Cars are parked outside a Dick’s Sporting Goods store in Monroe Marketplace, Pennsylvania.

Paul Tisserand | SOPA Pictures | light flare | Getty Images

Dick’s Sporting Goods on Tuesday reported quarterly earnings and revenue that beat analysts’ expectations and improved its financial outlook for the year.

The sporting goods retailer said it now expects same-store sales for 2022 to decline between 6% and 2%. He had previously forecast the figure to be down between 8% and 2%, after sales of sports and outdoor equipment surged during the pandemic.

Its shares closed down less than 1%.

For the full year, Dick’s now expects adjusted earnings per share to be between $10 and $12. This is up from its previous forecasts of $9.15 and $11.70.
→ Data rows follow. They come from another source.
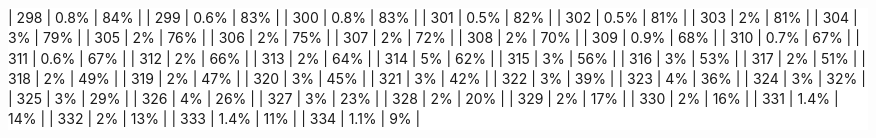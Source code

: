 | 298 | 0.8% | 84% |
| 299 | 0.6% | 83% |
| 300 | 0.8% | 83% |
| 301 | 0.5% | 82% |
| 302 | 0.5% | 81% |
| 303 | 2% | 81% |
| 304 | 3% | 79% |
| 305 | 2% | 76% |
| 306 | 2% | 75% |
| 307 | 2% | 72% |
| 308 | 2% | 70% |
| 309 | 0.9% | 68% |
| 310 | 0.7% | 67% |
| 311 | 0.6% | 67% |
| 312 | 2% | 66% |
| 313 | 2% | 64% |
| 314 | 5% | 62% |
| 315 | 3% | 56% |
| 316 | 3% | 53% |
| 317 | 2% | 51% |
| 318 | 2% | 49% |
| 319 | 2% | 47% |
| 320 | 3% | 45% |
| 321 | 3% | 42% |
| 322 | 3% | 39% |
| 323 | 4% | 36% |
| 324 | 3% | 32% |
| 325 | 3% | 29% |
| 326 | 4% | 26% |
| 327 | 3% | 23% |
| 328 | 2% | 20% |
| 329 | 2% | 17% |
| 330 | 2% | 16% |
| 331 | 1.4% | 14% |
| 332 | 2% | 13% |
| 333 | 1.4% | 11% |
| 334 | 1.1% | 9% |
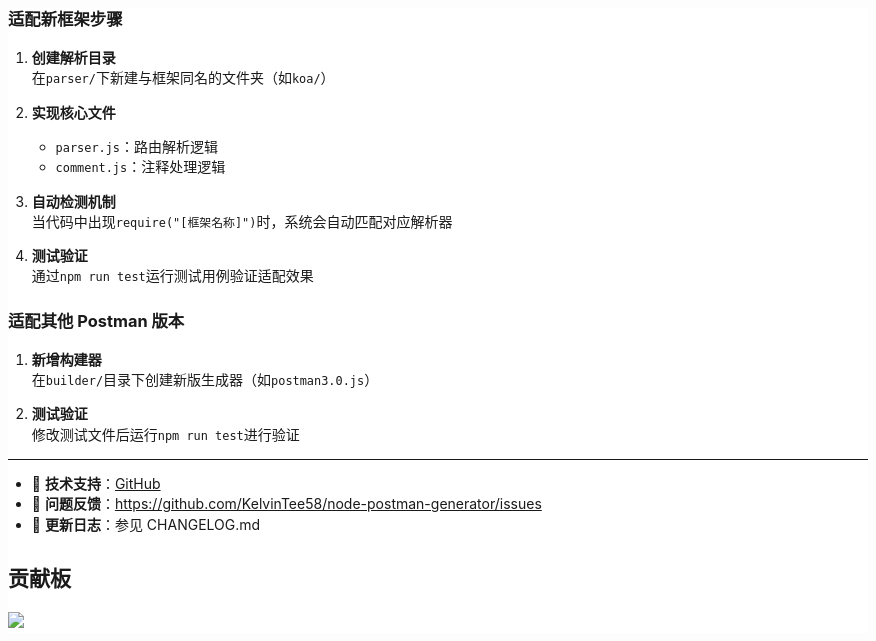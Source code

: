 ### 适配新框架步骤

1. **创建解析目录**  
   在`parser/`下新建与框架同名的文件夹（如`koa/`）

2. **实现核心文件**

   - `parser.js`：路由解析逻辑
   - `comment.js`：注释处理逻辑

3. **自动检测机制**  
   当代码中出现`require("[框架名称]")`时，系统会自动匹配对应解析器

4. **测试验证**  
   通过`npm run test`运行测试用例验证适配效果

### 适配其他 Postman 版本

1. **新增构建器**  
   在`builder/`目录下创建新版生成器（如`postman3.0.js`）

2. **测试验证**  
   修改测试文件后运行`npm run test`进行验证

---

- 📧 **技术支持**：[GitHub](https://github.com/KelvinTee58/node-postman-generator)
- 🐛 **问题反馈**：https://github.com/KelvinTee58/node-postman-generator/issues
- 📜 **更新日志**：参见 CHANGELOG.md

## 贡献板

<a href="https://github.com/KelvinTee58/node-postman-generator/graphs/contributors">
  <img src="https://contrib.rocks/image?repo=KelvinTee58/node-postman-generator" />
</a>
Dick’s noted that its net sales for the quarter increased significantly compared to the same period in 2019. Executive Chairman Ed Stack said the results show the company has not only benefited from higher sales during the pandemic. , but reflects the structural changes it made years ago.

Here’s what the company reported compared to what Wall Street expected, based on a Refinitiv analyst survey:

  • Earnings per share: $3.68, adjusted, vs. $3.58 expected
  • Revenue: $3.11 billion vs. $3.07 billion expected

For the three months ended July 30, net sales fell 5% from a year ago, while comparable store sales fell 5.1%. An 8.4% drop in transactions was partially offset by a 3.3% increase in the average ticket. Footwear, team sports and golf were among the best performing categories, while sportswear was challenged by delayed shipments, the company said.
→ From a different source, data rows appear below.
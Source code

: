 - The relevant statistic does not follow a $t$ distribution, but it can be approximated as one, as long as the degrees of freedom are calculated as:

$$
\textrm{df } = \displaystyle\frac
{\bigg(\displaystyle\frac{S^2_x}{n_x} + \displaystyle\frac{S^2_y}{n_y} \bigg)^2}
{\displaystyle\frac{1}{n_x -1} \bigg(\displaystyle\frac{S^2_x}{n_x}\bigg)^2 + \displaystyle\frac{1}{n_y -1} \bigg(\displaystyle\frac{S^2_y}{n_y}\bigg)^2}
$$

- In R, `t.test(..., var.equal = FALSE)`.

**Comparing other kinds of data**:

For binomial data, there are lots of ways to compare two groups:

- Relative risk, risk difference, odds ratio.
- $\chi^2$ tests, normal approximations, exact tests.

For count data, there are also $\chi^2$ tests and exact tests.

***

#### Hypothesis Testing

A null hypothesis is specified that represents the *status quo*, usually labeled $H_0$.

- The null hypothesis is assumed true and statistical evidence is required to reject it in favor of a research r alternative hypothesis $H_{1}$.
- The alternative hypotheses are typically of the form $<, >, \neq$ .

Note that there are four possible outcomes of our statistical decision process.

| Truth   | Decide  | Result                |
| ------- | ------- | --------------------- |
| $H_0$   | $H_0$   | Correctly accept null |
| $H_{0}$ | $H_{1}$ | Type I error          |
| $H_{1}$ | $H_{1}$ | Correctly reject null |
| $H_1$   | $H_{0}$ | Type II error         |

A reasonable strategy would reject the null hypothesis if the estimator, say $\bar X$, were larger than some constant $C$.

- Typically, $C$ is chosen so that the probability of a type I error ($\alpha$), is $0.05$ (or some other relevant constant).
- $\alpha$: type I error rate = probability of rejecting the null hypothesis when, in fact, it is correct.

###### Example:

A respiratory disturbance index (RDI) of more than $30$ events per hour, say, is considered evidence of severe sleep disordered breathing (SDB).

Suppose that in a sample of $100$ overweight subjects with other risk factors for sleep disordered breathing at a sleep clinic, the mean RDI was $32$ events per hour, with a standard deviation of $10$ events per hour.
In an interview with CNBC, Stack noted the demand for Dick’s products in the “ups and downs of the economy” and cited the example of someone’s 10-year-old daughter who needed bigger ones. sneakers for football.

“You don’t walk up to her, put your arm around her and say, ‘Hey, honey, you know what? Put on your old cleats, curl your toe and go play some football.’ You’re going to buy a new, new pair of cleats,” he said.

The company said its inventory level was healthy and well positioned for the back-to-school season.

“We had trailers that got backed up and our system got clogged up,” Stack told CNBC. “We’ve worked on the vast majority of this and it will all be cleaned up by the end of this month, maybe the second week of September.”

– CNBC’s Courtney Reagan contributed to this report.